TASK INSTRUCTIONS :: If a line in the records below contains the word "fresh", return that line.

(Beginning of THE DATA)

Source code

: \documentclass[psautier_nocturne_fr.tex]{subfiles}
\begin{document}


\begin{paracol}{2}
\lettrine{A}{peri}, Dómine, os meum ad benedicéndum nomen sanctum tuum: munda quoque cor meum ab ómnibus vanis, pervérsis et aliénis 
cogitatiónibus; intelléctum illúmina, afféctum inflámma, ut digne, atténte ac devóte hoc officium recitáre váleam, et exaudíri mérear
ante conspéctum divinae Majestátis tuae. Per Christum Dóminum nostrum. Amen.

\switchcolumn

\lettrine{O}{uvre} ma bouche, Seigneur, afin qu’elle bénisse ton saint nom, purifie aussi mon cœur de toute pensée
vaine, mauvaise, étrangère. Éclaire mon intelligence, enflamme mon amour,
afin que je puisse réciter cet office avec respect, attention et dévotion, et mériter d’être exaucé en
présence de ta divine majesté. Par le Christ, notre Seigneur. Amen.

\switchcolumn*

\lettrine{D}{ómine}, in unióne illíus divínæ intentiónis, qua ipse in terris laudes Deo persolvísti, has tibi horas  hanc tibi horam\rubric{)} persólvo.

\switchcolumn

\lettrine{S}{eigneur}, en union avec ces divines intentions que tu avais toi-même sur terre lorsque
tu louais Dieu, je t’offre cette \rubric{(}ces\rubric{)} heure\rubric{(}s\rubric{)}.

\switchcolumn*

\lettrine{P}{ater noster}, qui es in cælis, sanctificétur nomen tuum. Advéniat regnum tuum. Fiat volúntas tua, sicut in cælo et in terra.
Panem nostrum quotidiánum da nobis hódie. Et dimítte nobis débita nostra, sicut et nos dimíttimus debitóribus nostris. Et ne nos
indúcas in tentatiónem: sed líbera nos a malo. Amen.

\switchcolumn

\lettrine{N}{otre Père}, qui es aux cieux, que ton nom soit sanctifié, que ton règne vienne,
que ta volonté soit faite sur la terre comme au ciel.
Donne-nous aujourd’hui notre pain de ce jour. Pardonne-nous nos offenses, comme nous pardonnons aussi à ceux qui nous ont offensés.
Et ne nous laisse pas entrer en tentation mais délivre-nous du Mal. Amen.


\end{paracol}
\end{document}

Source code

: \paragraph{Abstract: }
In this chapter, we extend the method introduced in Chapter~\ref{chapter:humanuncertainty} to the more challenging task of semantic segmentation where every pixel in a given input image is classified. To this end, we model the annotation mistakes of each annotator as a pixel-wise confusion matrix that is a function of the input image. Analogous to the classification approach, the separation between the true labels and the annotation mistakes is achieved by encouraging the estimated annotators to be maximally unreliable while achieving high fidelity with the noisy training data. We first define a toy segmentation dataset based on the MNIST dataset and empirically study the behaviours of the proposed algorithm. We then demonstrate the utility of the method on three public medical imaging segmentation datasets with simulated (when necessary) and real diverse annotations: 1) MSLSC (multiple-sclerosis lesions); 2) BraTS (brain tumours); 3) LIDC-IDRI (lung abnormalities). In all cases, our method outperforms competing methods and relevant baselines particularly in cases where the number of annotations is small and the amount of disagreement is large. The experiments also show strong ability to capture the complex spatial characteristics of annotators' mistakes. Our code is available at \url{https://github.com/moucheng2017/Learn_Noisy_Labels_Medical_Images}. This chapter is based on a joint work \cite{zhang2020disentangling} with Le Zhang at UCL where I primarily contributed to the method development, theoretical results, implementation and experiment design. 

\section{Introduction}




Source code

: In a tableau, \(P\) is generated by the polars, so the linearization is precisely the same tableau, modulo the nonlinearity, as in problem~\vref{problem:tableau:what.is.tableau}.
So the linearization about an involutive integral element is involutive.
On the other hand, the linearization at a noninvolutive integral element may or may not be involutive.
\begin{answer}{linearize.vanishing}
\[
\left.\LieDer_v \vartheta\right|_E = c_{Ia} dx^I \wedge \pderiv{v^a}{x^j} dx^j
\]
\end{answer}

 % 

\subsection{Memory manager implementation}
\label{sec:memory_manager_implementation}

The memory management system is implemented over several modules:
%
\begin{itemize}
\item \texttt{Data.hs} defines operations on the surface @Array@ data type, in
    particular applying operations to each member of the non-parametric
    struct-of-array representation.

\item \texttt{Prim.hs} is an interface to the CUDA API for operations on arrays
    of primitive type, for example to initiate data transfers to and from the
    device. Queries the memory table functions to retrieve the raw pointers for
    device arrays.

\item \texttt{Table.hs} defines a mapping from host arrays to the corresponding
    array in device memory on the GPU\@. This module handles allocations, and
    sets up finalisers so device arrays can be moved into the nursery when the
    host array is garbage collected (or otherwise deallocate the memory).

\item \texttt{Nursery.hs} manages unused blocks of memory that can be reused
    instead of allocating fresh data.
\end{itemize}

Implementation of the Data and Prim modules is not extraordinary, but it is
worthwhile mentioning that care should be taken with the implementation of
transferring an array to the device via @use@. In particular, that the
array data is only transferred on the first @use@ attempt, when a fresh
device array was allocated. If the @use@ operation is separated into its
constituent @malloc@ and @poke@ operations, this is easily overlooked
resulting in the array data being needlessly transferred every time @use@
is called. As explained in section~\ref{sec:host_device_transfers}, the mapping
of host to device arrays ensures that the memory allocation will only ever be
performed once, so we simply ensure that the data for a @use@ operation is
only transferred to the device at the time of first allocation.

(End of THE DATA)

RESULT FOR THIS TASK ::
    instead of allocating fresh data.
array data is only transferred on the first @use@ attempt, when a fresh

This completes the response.